Annoying Hacking Attempts

[ACM Design Company]

Hi. Sorry, bit of a long read! I've just finished a basic, static site using Wordpress for a client and I use "Limit Login Attempts" and (luckily) "Duo" which allows me to permit or deny access as an alert gets sent to my phone (in case by some fluke the right username and password are guessed). For some reason, it has quickly become the subject of a repeated number of attempts to hack in and gain access.

I was told a long while ago that hackers start out on smaller sites to gain their knowledge before targeting bigger and more well-known sites. 2 weeks ago I was alerted to 622 attempts in the space of 24 hours and the total number of attempts to date stands at 998!

Now, I'm in no way a massive corporate company. I'm a freelance who provides design and print, and also web design. Never before has any website that I have created/hosted been the target this many times - is it a growing trend? Or is it just fluke? The website is for a local "Community Interest Company" that aids a multi-generational group who each have various learning needs, so it's not an obvious target.

Can I ask anyone (if you're still reading this lol!) have you had any similar attacks, seen a trend in targeting smaller sites, or know of an obvious website subject? I'm completely stumped, but as long as I'm using both my defences I seem to be doing okay.

Many thanks, Si.

 

[fisicx]

Fix this at the server level. You can block repeated login attempts in cPanel.

Then install wordfence and disable the alerts.

After a few days the hacking attempts will drop. They are automated and initiated by the report generated whenever a new wp site is initiated.

 

[ChrisLambert]

Hacking is on the rise and yes some of it is just script kiddies giving it ago to see what they can do.

But smaller businesses are facing more attacks as they tend to spend less on protection & defense, but can still be part of a larger companies supply chain and a much easier way in into those bigger targets.

As mentioned above by Fisicx a lot of steps can be taken at the server level and with the Wordfence plugin.

It's also worth engaging with your local Cyber Resilience Centre to see what services they can offer. My local CRC (East Midlands) offers a very cheap web site pentest service if you want to ensure that a site is secure this is a good starting point.

 

[fisicx]

@ChrisLambert - a site may be very resilient and still get multiple attacks.

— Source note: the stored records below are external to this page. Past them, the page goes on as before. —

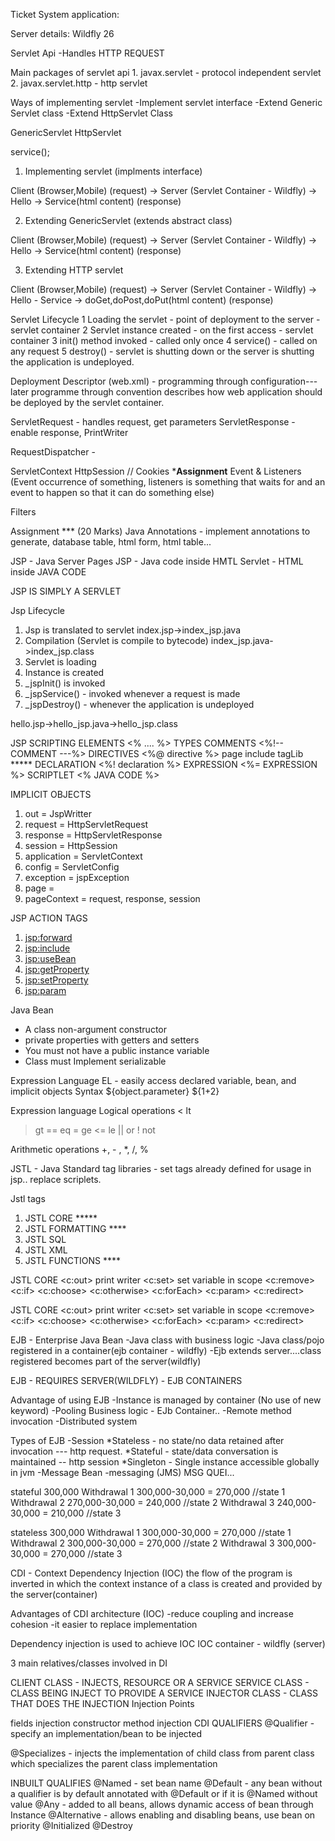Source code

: Ticket System application:

Server details:
Wildfly 26

Servlet Api
-Handles HTTP REQUEST

Main packages of servlet api 
    1. javax.servlet - protocol independent servlet
    2. javax.servlet.http - http servlet

Ways of implementing servlet
 -Implement servlet interface
 -Extend Generic Servlet class
 -Extend HttpServlet Class

GenericServlet
HttpServlet

 service();


1. Implementing servlet (implments interface)

Client (Browser,Mobile) (request) -> Server (Servlet Container - Wildfly) 
    -> Hello -> Service(html content) (response)

2. Extending GenericServlet (extends abstract class)

Client (Browser,Mobile) (request) -> Server (Servlet Container - Wildfly)
    -> Hello -> Service(html content) (response)

3. Extending HTTP servlet 

Client (Browser,Mobile) (request) -> Server (Servlet Container - Wildfly)
-> Hello - Service -> doGet,doPost,doPut(html content) (response)


Servlet Lifecycle
    1 Loading the servlet - point of deployment to the server - servlet container
    2 Servlet instance created - on the first access - servlet container
    3 init() method invoked - called only once
    4 service() - called on any request
    5 destroy() - servlet is shutting down or the server is shutting
        the application is undeployed.

Deployment Descriptor (web.xml) - programming through configuration---later
    programme through convention
    describes how web application should be deployed by the servlet container.

ServletRequest - handles request, get parameters
ServletResponse - enable response, PrintWriter

RequestDispatcher - 

 ServletContext
 HttpSession // Cookies ***Assignment**
 Event & Listeners (Event occurrence of something, listeners is something 
    that waits for and an event to happen so that it can do something else)

 Filters

Assignment *** (20 Marks)
Java Annotations - implement annotations to generate, database table, html form, html table...


JSP - Java Server Pages
JSP - Java code inside HMTL
Servlet - HTML inside JAVA CODE

JSP IS SIMPLY A SERVLET

Jsp Lifecycle

1. Jsp is translated to servlet
    index.jsp->index_jsp.java
2. Compilation (Servlet is compile to bytecode)
   index_jsp.java->index_jsp.class
3. Servlet is loading
4. Instance is created
5. _jspInit() is invoked
6. _jspService() - invoked whenever a request is made
7. _jspDestroy() - whenever the application is undeployed

hello.jsp->hello_jsp.java->hello_jsp.class

JSP SCRIPTING ELEMENTS
<% .... %>
TYPES
COMMENTS <%!-- COMMENT ---%>
DIRECTIVES <%@ directive %>
    page
    include
    tagLib *****
DECLARATION <%! declaration %>
EXPRESSION <%= EXPRESSION %>
SCRIPTLET <% JAVA CODE %>
    
IMPLICIT OBJECTS
1. out = JspWritter
2. request = HttpServletRequest
3. response = HttpServletResponse
4. session = HttpSession
5. application = ServletContext
6. config = ServletConfig
7. exception = jspException
8. page = 
9. pageContext = request, response, session

JSP ACTION TAGS
1. <jsp:forward>
2. <jsp:include>
3. <jsp:useBean>
4. <jsp:getProperty>
5. <jsp:setProperty>
4. <jsp:param>

Java Bean
 * A class non-argument constructor
 * private properties with getters and setters
 * You must not have a public instance variable
 * Class must Implement serializable

Expression Language
EL - easily access declared variable, bean, and implicit objects
Syntax
    ${object.parameter}
    ${1+2}

Expression language Logical operations
< lt
> gt
==  eq
>= ge
<= le
|| or 
! not

Arithmetic operations
 +, - , *, /, %

JSTL - Java Standard tag libraries - set tags already defined for usage in jsp..
replace scriplets.

Jstl tags
1. JSTL CORE *****
2. JSTL FORMATTING **** 
3. JSTL SQL
4. JSTL XML
5. JSTL FUNCTIONS ****

JSTL CORE
<c:out> print writer
<c:set> set variable in  scope
<c:remove>
<c:if>
<c:choose>
<c:otherwise>
<c:forEach>
<c:param>
<c:redirect>

JSTL CORE <c:out> print writer <c:set> set variable in scope <c:remove> <c:if> <c:choose> <c:otherwise> <c:forEach> <c:param> <c:redirect>

EJB - Enterprise Java Bean -Java class with business logic -Java class/pojo registered in a container(ejb container - wildfly) -Ejb extends server....class registered becomes part of the server(wildfly)

EJB - REQUIRES SERVER(WILDFLY) - EJB CONTAINERS

Advantage of using EJB -Instance is managed by container (No use of new keyword) -Pooling Business logic - EJb Container.. -Remote method invocation -Distributed system

Types of EJB -Session *Stateless - no state/no data retained after invocation --- http request. *Stateful - state/data conversation is maintained -- http session *Singleton - Single instance accessible globally in jvm -Message Bean -messaging (JMS) MSG QUEI...

stateful 300,000 Withdrawal 1 300,000-30,000 = 270,000 //state 1 Withdrawal 2 270,000-30,000 = 240,000 //state 2 Withdrawal 3 240,000-30,000 = 210,000 //state 3

stateless 300,000 Withdrawal 1 300,000-30,000 = 270,000 //state 1 Withdrawal 2 300,000-30,000 = 270,000 //state 2 Withdrawal 3 300,000-30,000 = 270,000 //state 3

CDI - Context Dependency Injection (IOC) the flow of the program is inverted in which the context instance of a class is created and provided by the server(container)

Advantages of CDI architecture (IOC) -reduce coupling and increase cohesion -it easier to replace implementation

Dependency injection is used to achieve IOC IOC container - wildfly (server)

3 main relatives/classes involved in DI

CLIENT CLASS - INJECTS, RESOURCE OR A SERVICE
SERVICE CLASS - CLASS BEING INJECT TO PROVIDE A SERVICE
INJECTOR CLASS - CLASS THAT DOES THE INJECTION
Injection Points

fields injection
constructor
method injection
CDI QUALIFIERS @Qualifier - specify an implementation/bean to be injected

@Specializes - injects the implementation of child class from parent class which specializes the parent class implementation

INBUILT QUALIFIES @Named - set bean name @Default - any bean without a qualifier is by default annotated with @Default or if it is @Named without value @Any - added to all beans, allows dynamic access of bean through Instance @Alternative - allows enabling and disabling beans, use bean on priority @Initialized @Destroy
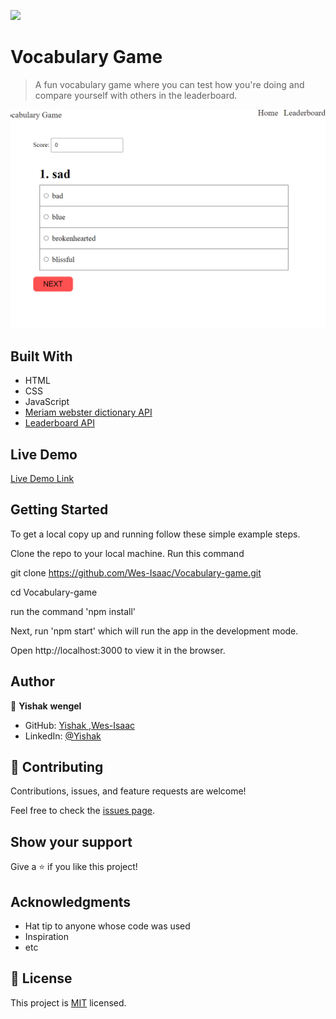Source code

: ![](https://img.shields.io/badge/Microverse-blueviolet)

# Vocabulary Game

> A fun vocabulary game where you can test how you're doing and compare yourself with others in the leaderboard.

![screenshot](./app_screenshot.png)



## Built With

- HTML
- CSS
- JavaScript
- [Meriam webster dictionary API](https://dictionaryapi.com/)
- [Leaderboard API](https://www.notion.so/microverse/Leaderboard-API-service-24c0c3c116974ac49488d4eb0267ade3)

## Live Demo

[Live Demo Link](https://wes-isaac.github.io/Vocabulary-game/)


## Getting Started


To get a local copy up and running follow these simple example steps.

Clone the repo to your local machine. Run this command

git clone https://github.com/Wes-Isaac/Vocabulary-game.git

cd Vocabulary-game

run the command 'npm install'

Next, run 'npm start' which will run the app in the development mode.

Open http://localhost:3000 to view it in the browser.

## Author

👤 **Yishak**
    **wengel**

- GitHub: [Yishak ,Wes-Isaac](https://github.com/Wes-Isaac)
- LinkedIn: [@Yishak](https://www.linkedin.com/in/yishak-wesego-b404851a7/)

## 🤝 Contributing

Contributions, issues, and feature requests are welcome!

Feel free to check the [issues page](https://github.com/Wes-Isaac/To-do-list/issues).

## Show your support

Give a ⭐️ if you like this project!

## Acknowledgments

- Hat tip to anyone whose code was used
- Inspiration
- etc

## 📝 License

This project is [MIT](./MIT.md) licensed.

I’ve got one site that is very secure but still gets thousands of login attempts every day.

 

[Kerwin]

All of those attacks are automated. Set up a server with SSH running on the default port (22) and then look at the logs after a day and they will be full of failed login attempts. Even though the server has only been up for a day it will instantly get attacked.

Set up your firewall to rate limit login attempts and it will largely fix the problem because you can set the maximum attempts allowed over a specified period of time making brute forcing impossible.

 

[WebDesires]

This is normal, why you want alerts for attempts is comical. All sites are hit daily with automated login attempts.

You really should have decent hosting which includes firewalls and monitors to stop these attacks rather than rely on wordpress plugins which are less than ideal as a solution.

Our servers for example, we use imunify and modsecurity amoungst other solutions on a server level to protect our clients websites.

 

[ACM Design Company]

That's great! Thanks all - it's always good to hear other peoples point of view!

 

[ukwebhosting]

Bit late to the party here but here is our advice.

Install Wordfence free in Wordpress plugins (it has 2fa for your logins also) and if you can get the premium version.

Next ask your web host if they use Imunify360 on their servers and if they don't ask them if they can.

https://www.imunify360.com/

This is pretty much a perfect combination of I360 and Wordfence as i360 does many things such as block well known WP attacks at the server level, utilises herd protection by all i360 install reporting bad IPs so these do not get near your WP install.

After that just keep your plugins and themes up to date and keep an eye on Wordfence scans for any of your plugins that may be abandoned by their authors.

Then relax!

 

[gpietersz]

2 weeks ago I was alerted to 622 attempts in the space of 24 hours and the total number of attempts to date stands at 998!

Its normal. You have probably not noticed before.

I just checked a small VPS (the smallest I have - running one old site, and one that is an internal tool) that is not even running Wordpress and there were 736 requests for paths starting wp-, and 2290 for paths containing .php (and it does not have php installed). The firewall log of blocked packets is even bigger. about 10,000 ssh attempts per day despite rate limiting.

This is not new. Connect something to the internet and you will get people trying things. Most are attacking random IPs hoping to hit a known vulnerability. A lot are incompetent. A few years ago I got huge numbers that all had malformed HTTP headers so they were rejected at the web server, even though they were targetted at the app server ( cannot remember). I remember about 20 years ago the first time I had a connection of my own with a static IP there were attempted ssh logins at far higher rates (again, no ssh server running).

if you keep things up to date you are a lot safer. Take other precautions though - there are always zero days to worry about!

Edit: "far higher rate" than current .php and wordpress related requests, lower than current ssh login rate I think. Also not login attempts because there was no ssh server running - it was connection attempts.

 

[ukwebhosting]

Take other precautions though - there are always zero days to worry about!

Another thing Imunify360 can protect against!

Imunify360: Security solution with malware scanner

Imunify360 is the best security solution with linux malware scanner and antivirus for web linux servers - all together packaged in one solution.

www.imunify360.com

"Imunify360 analyses scripts in real-time and recognizes dangerous execution flows. This means you no longer need to watch CVE lists to identify current exploits. Imunify360 stops malicious PHP scripts, both new and old, preventing them from running on your servers"

 

[DontAsk]

"Our sophisticated detection of known and unknown security threats, including the infamous zero-day and distributed brute-force attacks".

BS

 

[gpietersz]

Imunify360 analyses scripts in real-time and recognizes dangerous execution flows. This means you no longer need to watch CVE lists to identify current exploits. Imunify360 stops malicious PHP scripts, both new and old, preventing them from running on your servers

Not very helpful given I am not using PHP on that server. I use very little PHP - my main use of PHP is my personal blog.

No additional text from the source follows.